Capsaicin - Hot Stuff!

Capsaicin is a chemical found in hot peppers, or more specifically, plants that belong to the genus Capsicum. This is our painfully wonderful friend that makes peppers taste hot! The hotness of the taste is measured in Scoville Heat Units or SHU.

This chemical is an irritant for mammals, including humans, and provides a burning sensation to tissues it comes into contact with. It has several related compounds called capsaicinoids that are present in smaller amounts in chili peppers. They help to produce "heat" too.

The pepper plants most likely make these chemicals as a defense against certain herbivores and fungi. In pure form it is a mostly colorless, odorless, crystalline powder that is insoluble in water.

The hot stuff is abundant in the placental tissue (which holds the seeds), the internal membranes and, to a lesser extent, the other fleshy parts of the pepper. Contrary to popular belief, the seeds themselves do not produce any heat, although the highest concentration can be found in the white pith around the seeds.
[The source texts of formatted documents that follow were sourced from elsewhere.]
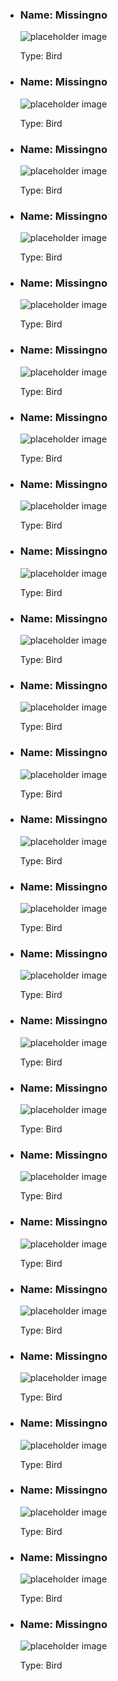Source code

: <section>
        <ul class="grid">
            <li class="pokemon">
                <h3>Name: Missingno</h3>
                <img src="./assets/missingno.jpg" alt="placeholder image">
                <p>Type: Bird</p>
            </li>
            <li class="pokemon">
                <h3>Name: Missingno</h3>
                <img src="./assets/missingno.jpg" alt="placeholder image">
                <p>Type: Bird</p>
            </li>
            <li class="pokemon">
                <h3>Name: Missingno</h3>
                <img src="./assets/missingno.jpg" alt="placeholder image">
                <p>Type: Bird</p>
            </li>
            <li class="pokemon">
                <h3>Name: Missingno</h3>
                <img src="./assets/missingno.jpg" alt="placeholder image">
                <p>Type: Bird</p>
            </li>        
            <li class="pokemon">
                <h3>Name: Missingno</h3>
                <img src="./assets/missingno.jpg" alt="placeholder image">
                <p>Type: Bird</p>
            </li>
            <li class="pokemon">
                <h3>Name: Missingno</h3>
                <img src="./assets/image-placeholder.png" alt="placeholder image">
                <p>Type: Bird</p>
            </li>
            <li class="pokemon">
                <h3>Name: Missingno</h3>
                <img src="./assets/missingno.jpg" alt="placeholder image">
                <p>Type: Bird</p>
            </li>
            <li class="pokemon">
                <h3>Name: Missingno</h3>
                <img src="./assets/missingno.jpg" alt="placeholder image">
                <p>Type: Bird</p>
            </li>
            <li class="pokemon">
                <h3>Name: Missingno</h3>
                <img src="./assets/missingno.jpg" alt="placeholder image">
                <p>Type: Bird</p>
            </li>
            <li class="pokemon">
                <h3>Name: Missingno</h3>
                <img src="./assets/missingno.jpg" alt="placeholder image">
                <p>Type: Bird</p>
            </li>
            <li class="pokemon">
                 <h3>Name: Missingno</h3>
                <img src="./assets/missingno.jpg" alt="placeholder image">
                <p>Type: Bird</p>
            </li>
            <li class="pokemon">
                <h3>Name: Missingno</h3>
                <img src="./assets/missingno.jpg" alt="placeholder image">
                <p>Type: Bird</p>
            </li>
            <li class="pokemon">
                 <h3>Name: Missingno</h3>
                <img src="./assets/missingno.jpg" alt="placeholder image">
                <p>Type: Bird</p>
            </li>
            <li class="pokemon">
                <h3>Name: Missingno</h3>
                <img src="./assets/missingno.jpg" alt="placeholder image">
                <p>Type: Bird</p>
            </li>
            <li class="pokemon">
                <h3>Name: Missingno</h3>
                <img src="./assets/missingno.jpg" alt="placeholder image">
                <p>Type: Bird</p>
           </li>
           <li class="pokemon">
                <h3>Name: Missingno</h3>
                <img src="./assets/missingno.jpg" alt="placeholder image">
                <p>Type: Bird</p>
            </li>
            <li class="pokemon">
                <h3>Name: Missingno</h3>
                <img src="./assets/missingno.jpg" alt="placeholder image">
                  <p>Type: Bird</p>
            </li>
            <li class="pokemon">
              <h3>Name: Missingno</h3>
              <img src="./assets/missingno.jpg" alt="placeholder image">
              <p>Type: Bird</p>
            </li>
            <li class="pokemon">
                <h3>Name: Missingno</h3>
                <img src="./assets/missingno.jpg" alt="placeholder image">
                <p>Type: Bird</p>
            </li>
            <li class="pokemon">
                 <h3>Name: Missingno</h3>
                <img src="./assets/missingno.jpg" alt="placeholder image">
                <p>Type: Bird</p>
            </li>
            <li class="pokemon">
                <h3>Name: Missingno</h3>
                <img src="./assets/missingno.jpg" alt="placeholder image">
                 <p>Type: Bird</p>
            </li>
            <li class="pokemon">
                <h3>Name: Missingno</h3>
                <img src="./assets/missingno.jpg" alt="placeholder image">
                <p>Type: Bird</p>
            </li>
            <li class="pokemon">
                <h3>Name: Missingno</h3>
                <img src="./assets/missingno.jpg" alt="placeholder image">
                <p>Type: Bird</p>
            </li>
            <li class="pokemon">
                <h3>Name: Missingno</h3>
                <img src="./assets/missingno.jpg" alt="placeholder image">
                <p>Type: Bird</p>
            </li>
            <li class="pokemon">
                <h3>Name: Missingno</h3>
                <img src="./assets/missingno.jpg" alt="placeholder image">
                <p>Type: Bird</p>
            </li>
        </ul>
    </section>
Our favorite chemical is used as an additive to add "heat" to foods and is also the active ingredient in police pepper spray. It also has medical uses such as a topical pain reliever or as a remedy for headaches caused by sinus pressure. One such product is called Sinus Buster.

You can even use it to keep away pesty animals! Ground dried chilis can be added to birdseed to deter squirrels, since birds are unaffected by the hot stuff the way that mammals are. In Africa they even plant hot peppers as a barrier crop to help reduce elephant damage to the main crop! Products such as Deer Away containing pepper extracts are used to keep deer from rubbing or browsing tree seedlings.

Who knew the tasty active ingredient in hot sauce had so many other good uses?